Benefits, Key Features and How does it works?

AWS Glue Data Quality allows developers to add an extra DQ layer to their pipelines by measuring and monitoring the quality of the data involved in their traditional AWS Glue jobs, and this way it can drive to make better business decisions and have roughest ETL processes .
Glue Data Quality is essentially built over the shoulder of the open-source framework DeeQu, which is a tool developed and used internally in Amazon for verifying the quality of many large production datasets. AWS Glue Data Quality also uses Data Quality Definition Language (DQDL) under the hood, which is the feature used to define the data quality rules.
Data Quality Rules

To learn more about DQDL and supported rule types, see Data Quality Definition Language (DQDL) reference.
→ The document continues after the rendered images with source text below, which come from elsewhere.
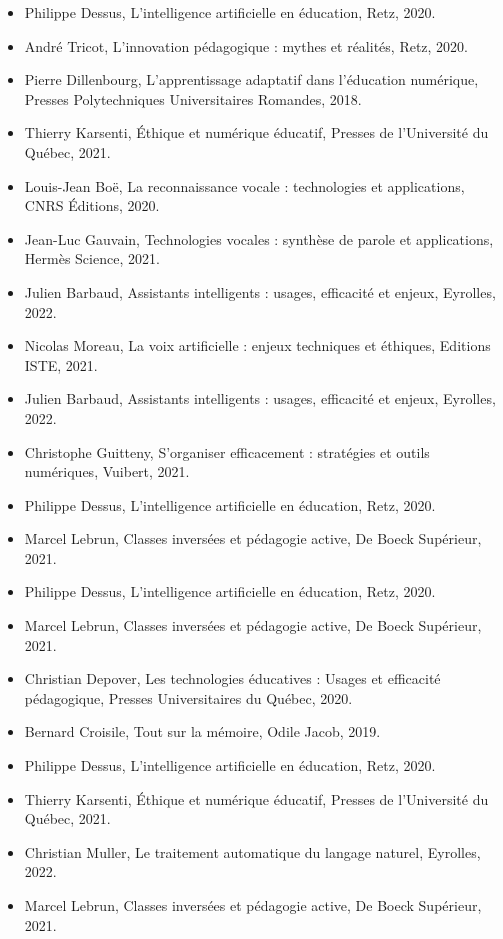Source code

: \documentclass[11pt,a4paper]{report}
\begin{document}
\begin{itemize}
    \item Philippe Dessus, L’intelligence artificielle en éducation, Retz, 2020.
    \item André Tricot, L’innovation pédagogique : mythes et réalités, Retz, 2020.
    \item Pierre Dillenbourg, L’apprentissage adaptatif dans l’éducation numérique, Presses Polytechniques Universitaires Romandes, 2018.
    \item Thierry Karsenti, Éthique et numérique éducatif, Presses de l’Université du Québec, 2021.
    
    \item Louis-Jean Boë, La reconnaissance vocale : technologies et applications, CNRS Éditions, 2020.
    \item Jean-Luc Gauvain, Technologies vocales : synthèse de parole et applications, Hermès Science, 2021.
    \item Julien Barbaud, Assistants intelligents : usages, efficacité et enjeux, Eyrolles, 2022.
    \item Nicolas Moreau, La voix artificielle : enjeux techniques et éthiques, Editions ISTE, 2021.
    
    \item Julien Barbaud, Assistants intelligents : usages, efficacité et enjeux, Eyrolles, 2022.
    \item Christophe Guitteny, S'organiser efficacement : stratégies et outils numériques, Vuibert, 2021.
    \item Philippe Dessus, L’intelligence artificielle en éducation, Retz, 2020.
    \item Marcel Lebrun, Classes inversées et pédagogie active, De Boeck Supérieur, 2021.
    
    \item Philippe Dessus, L'intelligence artificielle en éducation, Retz, 2020.
    \item Marcel Lebrun, Classes inversées et pédagogie active, De Boeck Supérieur, 2021.
    \item Christian Depover, Les technologies éducatives : Usages et efficacité pédagogique, Presses Universitaires du Québec, 2020.

    \item Bernard Croisile, Tout sur la mémoire, Odile Jacob, 2019.
    \item Philippe Dessus, L’intelligence artificielle en éducation, Retz, 2020.
    \item Thierry Karsenti, Éthique et numérique éducatif, Presses de l’Université du Québec, 2021.
    \item Christian Muller, Le traitement automatique du langage naturel, Eyrolles, 2022.
    \item Marcel Lebrun, Classes inversées et pédagogie active, De Boeck Supérieur, 2021.
    

\end{itemize}
\end{document}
Benefits and Main Features

  • It's Serverless there is no installation, patching or maintenance.
  • AWS Glue Data Quality allows to to get started right away quickly analyzes your data and generates instant outputs of your data quality checks according to the rules you previously defined:
    Get instant results on your Data Quality Checks
  • Detect data quality issues – Use machine learning (ML) to detect anomalies and hard-to-detect data quality issues.
  • Provides**** with 25+ out-of-the-box DQ rules to start from, you can create rules that suit your specific needs.
    out-of-the-box DQ rules
  • Pay as you go – There are no annual licenses you need to use AWS Glue Data Quality.
  • No lock-in – AWS Glue Data Quality is built on open source DeeQu, allowing you to keep the rules you are authoring in an open language.
  • Data quality checks – AWS Glue Data Quality You can enforce data quality checks on Data Catalog and AWS Glue ETL pipelines allowing you to manage data quality at rest and in transit.
  • ML-based data quality detection – Use machine learning (ML) to detect anomalies and hard-to-detect data quality issues.
    You can get more information about its features in AWS documentation.
    To understand how Glue performs Data Quality Checks, first we need to understand what it need to be prepared for that process:
  1. AWS Glue need to have defined some IAM permissions that will allow to use the quality check features.
  2. Needs to define built-in rules to check the quality of your data.
    Regarding permissions definition, there are plenty of information in the documentation and regarding the data quality rules, they can be performed either over objects stored in AWS Glue Data Catalog or in Glue ETL Jobs.
    For this post I have prepared some data that will work as a ETL job, this data corresponds to the Global Superstore dataset, which I left publicly available in the bucket https://glue-etl1217.s3.us-east-2.amazonaws.com/global_superstore_orders.csv
    S3 bucket dataset

    Then when setting up the Glue job to read the data from the S3 bucket, you will get as usual a preview of your data loaded.
    ETL Job

    Next step is as easy as define some Quality Checks over your Data, this can be done by going to the 5th tab in your Glue Job definition canvas.
    Defining Data Quality Checks

    You can find more details on how to manually define your own Data Quality Checks using DQDL in the documentation, this time I went simple by defining the built-in DQ rules ColumnCount and ColumnExists and the output is visualized in real time as shown in the image above, both checks are successful (Passed) as this datasets contains 24 columns and the column named as profit is present in the dataset.

Conclusion

As you could notice is pretty easy to define quick and effective Data Quality Checks right on your Glue ETL jobs using this new and awesome feature, is up to you to try it out by reading the documentation in detail and defining some DQ checks.